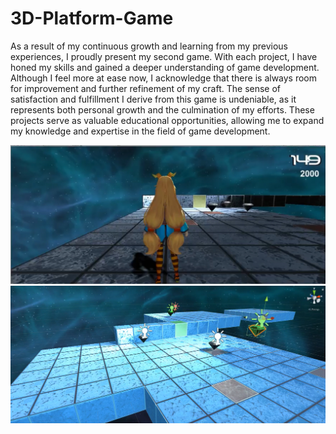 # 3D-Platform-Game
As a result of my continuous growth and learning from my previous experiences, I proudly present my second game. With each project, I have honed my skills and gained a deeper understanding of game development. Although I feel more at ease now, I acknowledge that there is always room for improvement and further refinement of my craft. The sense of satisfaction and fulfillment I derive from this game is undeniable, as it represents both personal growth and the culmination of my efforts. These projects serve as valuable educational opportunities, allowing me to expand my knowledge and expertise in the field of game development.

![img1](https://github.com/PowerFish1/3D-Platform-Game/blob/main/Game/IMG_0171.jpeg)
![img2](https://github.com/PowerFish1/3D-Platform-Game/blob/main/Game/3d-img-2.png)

...

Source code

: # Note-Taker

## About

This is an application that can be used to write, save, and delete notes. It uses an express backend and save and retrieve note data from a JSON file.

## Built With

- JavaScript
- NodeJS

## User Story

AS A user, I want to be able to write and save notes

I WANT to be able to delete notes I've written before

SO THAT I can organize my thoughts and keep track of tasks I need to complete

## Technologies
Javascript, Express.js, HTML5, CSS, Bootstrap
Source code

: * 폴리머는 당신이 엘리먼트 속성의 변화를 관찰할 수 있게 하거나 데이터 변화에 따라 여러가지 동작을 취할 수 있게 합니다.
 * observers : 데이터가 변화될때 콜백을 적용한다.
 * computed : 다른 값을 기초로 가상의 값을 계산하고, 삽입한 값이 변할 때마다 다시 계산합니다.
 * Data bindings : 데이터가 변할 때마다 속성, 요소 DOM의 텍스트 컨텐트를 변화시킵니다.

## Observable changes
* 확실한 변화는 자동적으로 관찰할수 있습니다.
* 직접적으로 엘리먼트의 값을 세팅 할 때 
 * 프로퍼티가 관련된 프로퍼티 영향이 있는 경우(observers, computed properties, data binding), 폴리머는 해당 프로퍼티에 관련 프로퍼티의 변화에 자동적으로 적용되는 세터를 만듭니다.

→ **What needs to be done**:
Using the records above, set down exactly the lines from the one with "## Built With" through the one with "## Observable changes", inclusive, and nothing more.

→ **Solution**:
## Built With

- JavaScript
- NodeJS

## User Story

AS A user, I want to be able to write and save notes

I WANT to be able to delete notes I've written before

SO THAT I can organize my thoughts and keep track of tasks I need to complete

## Technologies
Javascript, Express.js, HTML5, CSS, Bootstrap
Source code

: * 폴리머는 당신이 엘리먼트 속성의 변화를 관찰할 수 있게 하거나 데이터 변화에 따라 여러가지 동작을 취할 수 있게 합니다.
 * observers : 데이터가 변화될때 콜백을 적용한다.
 * computed : 다른 값을 기초로 가상의 값을 계산하고, 삽입한 값이 변할 때마다 다시 계산합니다.
 * Data bindings : 데이터가 변할 때마다 속성, 요소 DOM의 텍스트 컨텐트를 변화시킵니다.

## Observable changes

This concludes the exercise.